Here’s good place for this link. On Wed. Nov 12, Fuminori Nakumura will be here to sign his third American release, Last Winter, We Parted. Adele is a HUGE fan of all three and says they’re all “CREEPY!” From the LA Times, a review that says “…it is dark and edgy, original and bold.” (It is not, we emphasise, for the squeamish.)
Rest In Peace
There isn’t much we can say about a man like Ben Bradlee that hasn’t been more eloquently stated elsewhere. And you might find it odd that we pay tribute to him now, here, in a space relegated to crime and mystery.
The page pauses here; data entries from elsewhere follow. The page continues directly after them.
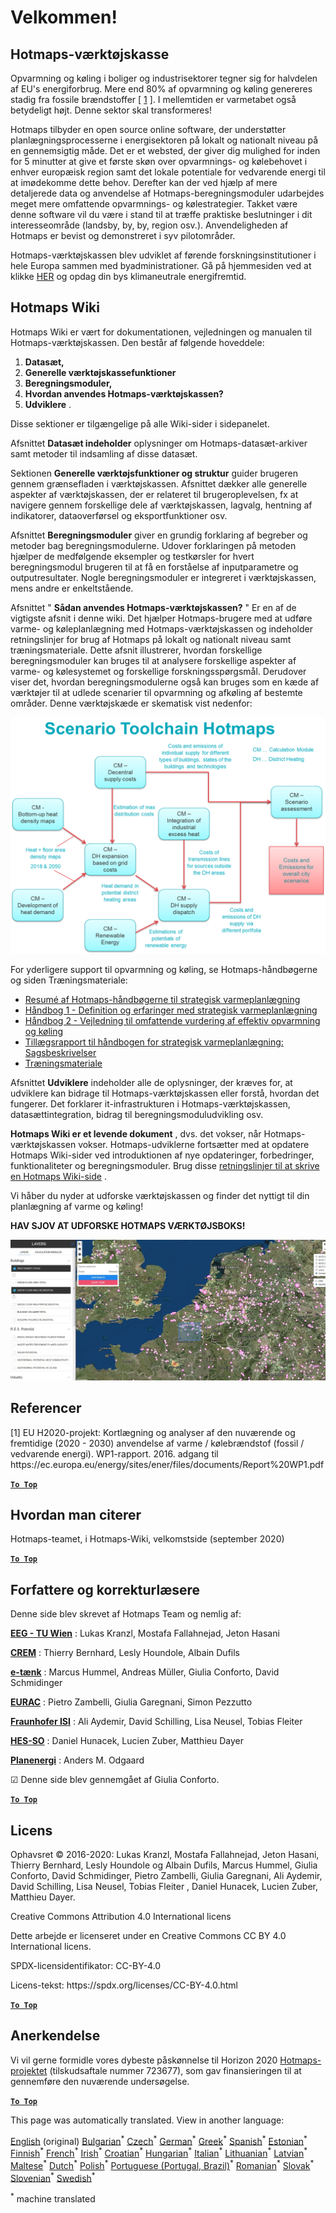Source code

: <h1><a class="anchor" id="welcome!" href="#welcome!"><i class="fa fa-link"></i></a>Velkommen!</h1><h2><a class="anchor" id="hotmaps-toolbox" href="#hotmaps-toolbox"><i class="fa fa-link"></i></a> Hotmaps-værktøjskasse</h2><p> Opvarmning og køling i boliger og industrisektorer tegner sig for halvdelen af EU&#39;s energiforbrug. Mere end 80% af opvarmning og køling genereres stadig fra fossile brændstoffer [ <a href="#references">1</a> ]. I mellemtiden er varmetabet også betydeligt højt. Denne sektor skal transformeres!</p><p> Hotmaps tilbyder en open source online software, der understøtter planlægningsprocesserne i energisektoren på lokalt og nationalt niveau på en gennemsigtig måde. Det er et websted, der giver dig mulighed for inden for 5 minutter at give et første skøn over opvarmnings- og kølebehovet i enhver europæisk region samt det lokale potentiale for vedvarende energi til at imødekomme dette behov. Derefter kan der ved hjælp af mere detaljerede data og anvendelse af Hotmaps-beregningsmoduler udarbejdes meget mere omfattende opvarmnings- og kølestrategier. Takket være denne software vil du være i stand til at træffe praktiske beslutninger i dit interesseområde (landsby, by, by, region osv.). Anvendeligheden af Hotmaps er bevist og demonstreret i syv pilotområder.</p><p> Hotmaps-værktøjskassen blev udviklet af førende forskningsinstitutioner i hele Europa sammen med byadministrationer. Gå på hjemmesiden ved at klikke <a href="https://www.hotmaps.eu/map">HER</a> og opdag din bys klimaneutrale energifremtid.</p><h2><a class="anchor" id="hotmaps-wiki" href="#hotmaps-wiki"><i class="fa fa-link"></i></a> Hotmaps Wiki</h2><p> Hotmaps Wiki er vært for dokumentationen, vejledningen og manualen til Hotmaps-værktøjskassen. Den består af følgende hoveddele:</p><ol><li> <strong>Datasæt,</strong></li><li> <strong>Generelle værktøjskassefunktioner</strong></li><li> <strong>Beregningsmoduler,</strong></li><li> <strong>Hvordan anvendes Hotmaps-værktøjskassen?</strong></li><li> <strong>Udviklere</strong> .</li></ol><p> Disse sektioner er tilgængelige på alle Wiki-sider i sidepanelet.</p><p> Afsnittet <strong>Datasæt indeholder</strong> oplysninger om Hotmaps-datasæt-arkiver samt metoder til indsamling af disse datasæt.</p><p> Sektionen <strong>Generelle værktøjsfunktioner og struktur</strong> guider brugeren gennem grænsefladen i værktøjskassen. Afsnittet dækker alle generelle aspekter af værktøjskassen, der er relateret til brugeroplevelsen, fx at navigere gennem forskellige dele af værktøjskassen, lagvalg, hentning af indikatorer, dataoverførsel og eksportfunktioner osv.</p><p> Afsnittet <strong>Beregningsmoduler</strong> giver en grundig forklaring af begreber og metoder bag beregningsmodulerne. Udover forklaringen på metoden hjælper de medfølgende eksempler og testkørsler for hvert beregningsmodul brugeren til at få en forståelse af inputparametre og outputresultater. Nogle beregningsmoduler er integreret i værktøjskassen, mens andre er enkeltstående.</p><p> Afsnittet &quot; <strong>Sådan anvendes Hotmaps-værktøjskassen?</strong> &quot; Er en af de vigtigste afsnit i denne wiki. Det hjælper Hotmaps-brugere med at udføre varme- og køleplanlægning med Hotmaps-værktøjskassen og indeholder retningslinjer for brug af Hotmaps på lokalt og nationalt niveau samt træningsmateriale. Dette afsnit illustrerer, hvordan forskellige beregningsmoduler kan bruges til at analysere forskellige aspekter af varme- og kølesystemet og forskellige forskningsspørgsmål. Derudover viser det, hvordan beregningsmodulerne også kan bruges som en kæde af værktøjer til at udlede scenarier til opvarmning og afkøling af bestemte områder. Denne værktøjskæde er skematisk vist nedenfor:</p><p align="center"><img alt="tegning" src="../images/Hotmaps_toolchain_2019-05-09.png" width="550"/></p><p> For yderligere support til opvarmning og køling, se Hotmaps-håndbøgerne og siden Træningsmateriale:</p><ul><li> <a href="https://www.hotmaps-project.eu/wp-content/uploads/2019/04/Summary-Hotmaps-Handbook.pdf">Resumé af Hotmaps-håndbøgerne til strategisk varmeplanlægning</a></li><li> <a href="https://vbn.aau.dk/da/publications/definition-amp-experiences-of-strategic-heat-planning">Håndbog 1 - Definition og erfaringer med strategisk varmeplanlægning</a></li><li> <a href="https://vbn.aau.dk/da/publications/guidance-for-the-comprehensive-assessment-of-efficient-heating-an">Håndbog 2 - Vejledning til omfattende vurdering af effektiv opvarmning og køling</a></li><li> <a href="https://vbn.aau.dk/da/publications/appendix-report-to-the-hotmaps-handbook-for-strategic-heat-planni">Tillægsrapport til håndbogen for strategisk varmeplanlægning: Sagsbeskrivelser</a></li><li> <a href="https://wiki.hotmaps.hevs.ch/Training-Material">Træningsmateriale</a></li></ul><p> Afsnittet <strong>Udviklere</strong> indeholder alle de oplysninger, der kræves for, at udviklere kan bidrage til Hotmaps-værktøjskassen eller forstå, hvordan det fungerer. Det forklarer it-infrastrukturen i Hotmaps-værktøjskassen, datasættintegration, bidrag til beregningsmoduludvikling osv.</p><p> <strong>Hotmaps Wiki er et levende dokument</strong> , dvs. det vokser, når Hotmaps-værktøjskassen vokser. Hotmaps-udviklerne fortsætter med at opdatere Hotmaps Wiki-sider ved introduktionen af nye opdateringer, forbedringer, funktionaliteter og beregningsmoduler. Brug disse <a href="Guidelines-for-writing-a-Hotmaps-Wiki-page">retningslinjer til at skrive en Hotmaps Wiki-side</a> .</p><p> Vi håber du nyder at udforske værktøjskassen og finder det nyttigt til din planlægning af varme og køling!</p><p> <strong>HAV SJOV AT UDFORSKE HOTMAPS VÆRKTØJSBOKS!</strong></p><img alt="" src="../images/Hotmaps_test.JPG"/><h2><a class="anchor" id="references" href="#references"><i class="fa fa-link"></i></a> Referencer</h2><p> [1] EU H2020-projekt: Kortlægning og analyser af den nuværende og fremtidige (2020 - 2030) anvendelse af varme / kølebrændstof (fossil / vedvarende energi). WP1-rapport. 2016. adgang til https://ec.europa.eu/energy/sites/ener/files/documents/Report%20WP1.pdf</p><p><ins> <code><strong><a href="#hotmaps-toolbox">To Top</a></strong></code></ins></p><h2><a class="anchor" id="how-to-cite" href="#how-to-cite"><i class="fa fa-link"></i></a> Hvordan man citerer</h2><p> Hotmaps-teamet, i Hotmaps-Wiki, velkomstside (september 2020)</p><p><ins> <code><strong><a href="#hotmaps-toolbox">To Top</a></strong></code></ins></p><h2><a class="anchor" id="authors-and-reviewers" href="#authors-and-reviewers"><i class="fa fa-link"></i></a> Forfattere og korrekturlæsere</h2><p> Denne side blev skrevet af Hotmaps Team og nemlig af:</p><p> <strong><a href="https://eeg.tuwien.ac.at/">EEG - TU Wien</a></strong> : Lukas Kranzl, Mostafa Fallahnejad, Jeton Hasani</p><p> <strong><a href="https://www.crem.ch/">CREM</a></strong> : Thierry Bernhard, Lesly Houndole, Albain Dufils</p><p> <strong><a href="https://e-think.ac.at">e-tænk</a></strong> : Marcus Hummel, Andreas Müller, Giulia Conforto, David Schmidinger</p><p> <strong><a href="http://www.eurac.edu">EURAC</a></strong> : Pietro Zambelli, Giulia Garegnani, Simon Pezzutto</p><p> <strong><a href="https://isi.fraunhofer.de/">Fraunhofer ISI</a></strong> : Ali Aydemir, David Schilling, Lisa Neusel, Tobias Fleiter</p><p> <strong><a href="https://www.hevs.ch">HES-SO</a></strong> : Daniel Hunacek, Lucien Zuber, Matthieu Dayer</p><p> <strong><a href="https://planenergi.dk/">Planenergi</a></strong> : Anders M. Odgaard</p><p> ☑ Denne side blev gennemgået af Giulia Conforto.</p><p> <a href="#table-of-contents"><strong><code>To Top</code></strong></a></p><h2><a class="anchor" id="license" href="#license"><i class="fa fa-link"></i></a> Licens</h2><p> Ophavsret © 2016-2020: Lukas Kranzl, Mostafa Fallahnejad, Jeton Hasani, Thierry Bernhard, Lesly Houndole og Albain Dufils, Marcus Hummel, Giulia Conforto, David Schmidinger, Pietro Zambelli, Giulia Garegnani, Ali Aydemir, David Schilling, Lisa Neusel, Tobias Fleiter , Daniel Hunacek, Lucien Zuber, Matthieu Dayer.</p><p> Creative Commons Attribution 4.0 International licens</p><p> Dette arbejde er licenseret under en Creative Commons CC BY 4.0 International licens.</p><p> SPDX-licensidentifikator: CC-BY-4.0</p><p> Licens-tekst: https://spdx.org/licenses/CC-BY-4.0.html</p><p><ins> <code><strong><a href="#hotmaps-toolbox">To Top</a></strong></code></ins></p><h2><a class="anchor" id="acknowledgement" href="#acknowledgement"><i class="fa fa-link"></i></a> Anerkendelse</h2><p> Vi vil gerne formidle vores dybeste påskønnelse til Horizon 2020 <a href="https://www.hotmaps-project.eu">Hotmaps-projektet</a> (tilskudsaftale nummer 723677), som gav finansieringen til at gennemføre den nuværende undersøgelse.</p><p><ins> <code><strong><a href="#hotmaps-toolbox">To Top</a></strong></code></ins></p>
<!--- THIS IS A SUPER UNIQUE IDENTIFIER -->

This page was automatically translated. View in another language:

[English](../en/Home) (original) [Bulgarian](../bg/Home)<sup>\*</sup> [Czech](../cs/Home)<sup>\*</sup>  [German](../de/Home)<sup>\*</sup> [Greek](../el/Home)<sup>\*</sup> [Spanish](../es/Home)<sup>\*</sup> [Estonian](../et/Home)<sup>\*</sup> [Finnish](../fi/Home)<sup>\*</sup> [French](../fr/Home)<sup>\*</sup> [Irish](../ga/Home)<sup>\*</sup> [Croatian](../hr/Home)<sup>\*</sup> [Hungarian](../hu/Home)<sup>\*</sup> [Italian](../it/Home)<sup>\*</sup> [Lithuanian](../lt/Home)<sup>\*</sup> [Latvian](../lv/Home)<sup>\*</sup> [Maltese](../mt/Home)<sup>\*</sup> [Dutch](../nl/Home)<sup>\*</sup> [Polish](../pl/Home)<sup>\*</sup> [Portuguese (Portugal, Brazil)](../pt/Home)<sup>\*</sup> [Romanian](../ro/Home)<sup>\*</sup> [Slovak](../sk/Home)<sup>\*</sup> [Slovenian](../sl/Home)<sup>\*</sup> [Swedish](../sv/Home)<sup>\*</sup> 

<sup>\*</sup> machine translated
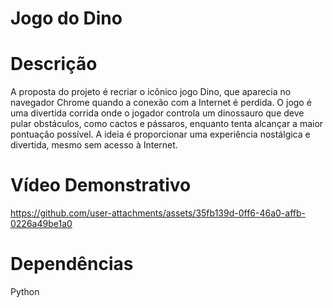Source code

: #  Jogo do Dino



# Descrição

A proposta do projeto é recriar o icônico jogo Dino, que aparecia no navegador Chrome quando a conexão com a Internet é perdida. O jogo é uma divertida corrida onde o jogador controla um dinossauro que deve pular obstáculos, como cactos e pássaros, enquanto tenta alcançar a maior pontuação possível. A ideia é proporcionar uma experiência nostálgica e divertida, mesmo sem acesso à Internet.


# Vídeo Demonstrativo

https://github.com/user-attachments/assets/35fb139d-0ff6-46a0-affb-0226a49be1a0

# Dependências

Python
But we include him for his work managing the exposure of Nixon’s crimes and the stories that would group together to become known as the Watergate story. Back in the early days of hardboiled fiction, in addition to the private eyes and cops, there were lots of reporters and photographers as the heroes, and figures from the press were important characters, intrepidly investigating the high and low crimes in the world. It wasn’t really until Watergate that we once again got the image of investigative journalists as important sleuths in the world of true crime. And a large slice of that resurgeance is due to Mr. Bradlee’s influence.
Gift Certificates: They’re available in Whatever Denomination You Want; They Don’t Expire; You can Order Them by Phone, e-mail or through the Website, and we can Mail them directly to the Recipient if you’d like. Perfect for all sorts of occasIons.
Links of Interest:
A cold case from a firey crime: Northamtonshire 1930 ‘Blazing Car Murder: Nine Families Shortlisted
Forgive us if we’re repeating ourselves. We can’t recall if we’ve posted this in the past. If we have, it was long enough ago that it merits being included again: Chandler’s LA – the locations in the fiction
While we specialize in mystery and crime books, we can order virtually any new book that you might want, no matter what its topic.
New Signings (with authors who will be visiting the shop)
Sat, March 7, noon – C.S. Harris signs Who Buries the Dead (NAL hc, $24.95)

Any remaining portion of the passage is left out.